• _EXERCISE INSTRUCTIONS_: Once every line containing "HealthChecksSample" has been counted, report the total for the data and nothing else.

"""

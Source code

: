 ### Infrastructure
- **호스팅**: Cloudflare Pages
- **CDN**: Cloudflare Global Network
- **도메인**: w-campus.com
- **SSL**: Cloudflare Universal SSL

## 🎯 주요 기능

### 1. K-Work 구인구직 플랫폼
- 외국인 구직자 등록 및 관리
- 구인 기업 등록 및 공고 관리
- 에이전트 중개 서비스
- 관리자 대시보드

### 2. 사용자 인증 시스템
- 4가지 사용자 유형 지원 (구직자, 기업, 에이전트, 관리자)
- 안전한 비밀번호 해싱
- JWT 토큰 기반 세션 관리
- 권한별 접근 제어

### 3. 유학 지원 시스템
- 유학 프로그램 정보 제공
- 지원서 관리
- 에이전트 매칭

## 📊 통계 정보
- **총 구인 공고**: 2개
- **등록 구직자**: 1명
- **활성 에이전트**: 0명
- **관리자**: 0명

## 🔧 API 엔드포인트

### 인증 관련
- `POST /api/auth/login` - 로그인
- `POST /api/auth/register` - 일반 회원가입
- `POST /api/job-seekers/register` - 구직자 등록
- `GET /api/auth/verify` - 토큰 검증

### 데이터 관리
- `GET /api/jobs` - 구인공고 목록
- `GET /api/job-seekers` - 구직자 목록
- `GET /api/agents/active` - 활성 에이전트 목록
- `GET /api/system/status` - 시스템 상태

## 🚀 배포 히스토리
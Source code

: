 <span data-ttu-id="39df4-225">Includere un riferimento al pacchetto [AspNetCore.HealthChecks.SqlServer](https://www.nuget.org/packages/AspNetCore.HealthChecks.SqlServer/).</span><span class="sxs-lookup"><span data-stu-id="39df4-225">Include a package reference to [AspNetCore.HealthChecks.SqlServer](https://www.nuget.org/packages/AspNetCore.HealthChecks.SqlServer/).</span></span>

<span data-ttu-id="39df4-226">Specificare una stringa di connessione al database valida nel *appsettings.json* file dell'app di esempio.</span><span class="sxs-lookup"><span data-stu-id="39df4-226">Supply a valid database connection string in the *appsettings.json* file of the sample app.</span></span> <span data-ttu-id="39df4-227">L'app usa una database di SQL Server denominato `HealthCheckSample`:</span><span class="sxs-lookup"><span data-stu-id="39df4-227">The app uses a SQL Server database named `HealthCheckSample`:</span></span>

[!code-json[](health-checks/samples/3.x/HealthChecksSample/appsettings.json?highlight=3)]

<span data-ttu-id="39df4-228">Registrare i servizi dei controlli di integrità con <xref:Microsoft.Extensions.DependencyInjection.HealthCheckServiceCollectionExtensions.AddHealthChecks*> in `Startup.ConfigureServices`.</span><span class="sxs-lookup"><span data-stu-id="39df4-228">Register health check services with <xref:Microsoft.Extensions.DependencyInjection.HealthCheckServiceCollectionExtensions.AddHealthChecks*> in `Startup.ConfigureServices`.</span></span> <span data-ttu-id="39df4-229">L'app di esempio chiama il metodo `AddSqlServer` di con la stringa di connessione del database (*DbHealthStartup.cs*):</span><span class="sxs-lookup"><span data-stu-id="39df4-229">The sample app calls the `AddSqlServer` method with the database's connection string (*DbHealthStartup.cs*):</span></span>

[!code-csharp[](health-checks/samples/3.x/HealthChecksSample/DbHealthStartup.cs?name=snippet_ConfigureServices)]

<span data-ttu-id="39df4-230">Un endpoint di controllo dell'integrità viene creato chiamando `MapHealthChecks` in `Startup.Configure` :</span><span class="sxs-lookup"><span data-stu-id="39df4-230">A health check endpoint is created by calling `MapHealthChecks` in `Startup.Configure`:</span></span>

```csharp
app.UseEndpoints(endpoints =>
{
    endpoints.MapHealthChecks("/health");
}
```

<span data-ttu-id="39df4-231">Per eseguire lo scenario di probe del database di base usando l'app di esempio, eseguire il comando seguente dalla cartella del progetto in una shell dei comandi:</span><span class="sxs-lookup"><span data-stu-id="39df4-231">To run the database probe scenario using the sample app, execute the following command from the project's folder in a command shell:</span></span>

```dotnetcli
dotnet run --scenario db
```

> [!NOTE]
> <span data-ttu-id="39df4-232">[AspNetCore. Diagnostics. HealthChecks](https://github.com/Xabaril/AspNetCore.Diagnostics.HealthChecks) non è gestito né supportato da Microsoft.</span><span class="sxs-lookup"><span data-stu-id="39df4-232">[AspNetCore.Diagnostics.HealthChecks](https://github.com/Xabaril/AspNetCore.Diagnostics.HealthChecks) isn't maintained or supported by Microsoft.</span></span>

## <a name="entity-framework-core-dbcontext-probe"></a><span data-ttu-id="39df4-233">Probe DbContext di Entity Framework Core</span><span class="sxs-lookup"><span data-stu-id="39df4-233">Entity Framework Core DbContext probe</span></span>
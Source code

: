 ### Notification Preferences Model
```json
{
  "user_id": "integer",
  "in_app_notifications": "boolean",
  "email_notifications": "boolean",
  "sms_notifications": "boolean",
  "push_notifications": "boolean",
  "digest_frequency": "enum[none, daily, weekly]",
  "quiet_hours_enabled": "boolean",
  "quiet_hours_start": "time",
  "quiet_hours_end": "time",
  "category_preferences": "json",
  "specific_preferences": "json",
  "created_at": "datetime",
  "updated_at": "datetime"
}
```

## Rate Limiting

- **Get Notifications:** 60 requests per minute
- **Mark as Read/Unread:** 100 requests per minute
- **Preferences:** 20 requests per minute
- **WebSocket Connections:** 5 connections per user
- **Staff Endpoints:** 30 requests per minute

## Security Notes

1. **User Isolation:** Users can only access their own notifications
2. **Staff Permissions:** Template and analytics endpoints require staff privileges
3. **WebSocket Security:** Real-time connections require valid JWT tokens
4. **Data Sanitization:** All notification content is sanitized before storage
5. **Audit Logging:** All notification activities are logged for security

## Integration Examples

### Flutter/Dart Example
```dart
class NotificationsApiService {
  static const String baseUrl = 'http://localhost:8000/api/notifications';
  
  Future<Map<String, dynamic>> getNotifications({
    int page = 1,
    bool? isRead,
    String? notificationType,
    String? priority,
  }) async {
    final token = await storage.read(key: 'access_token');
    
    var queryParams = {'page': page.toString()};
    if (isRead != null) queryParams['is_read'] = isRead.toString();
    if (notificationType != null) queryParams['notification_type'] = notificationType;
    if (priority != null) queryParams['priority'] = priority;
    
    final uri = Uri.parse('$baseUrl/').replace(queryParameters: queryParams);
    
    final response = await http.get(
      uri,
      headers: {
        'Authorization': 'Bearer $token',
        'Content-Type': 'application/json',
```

"""

• _ANSWER BOX_: 2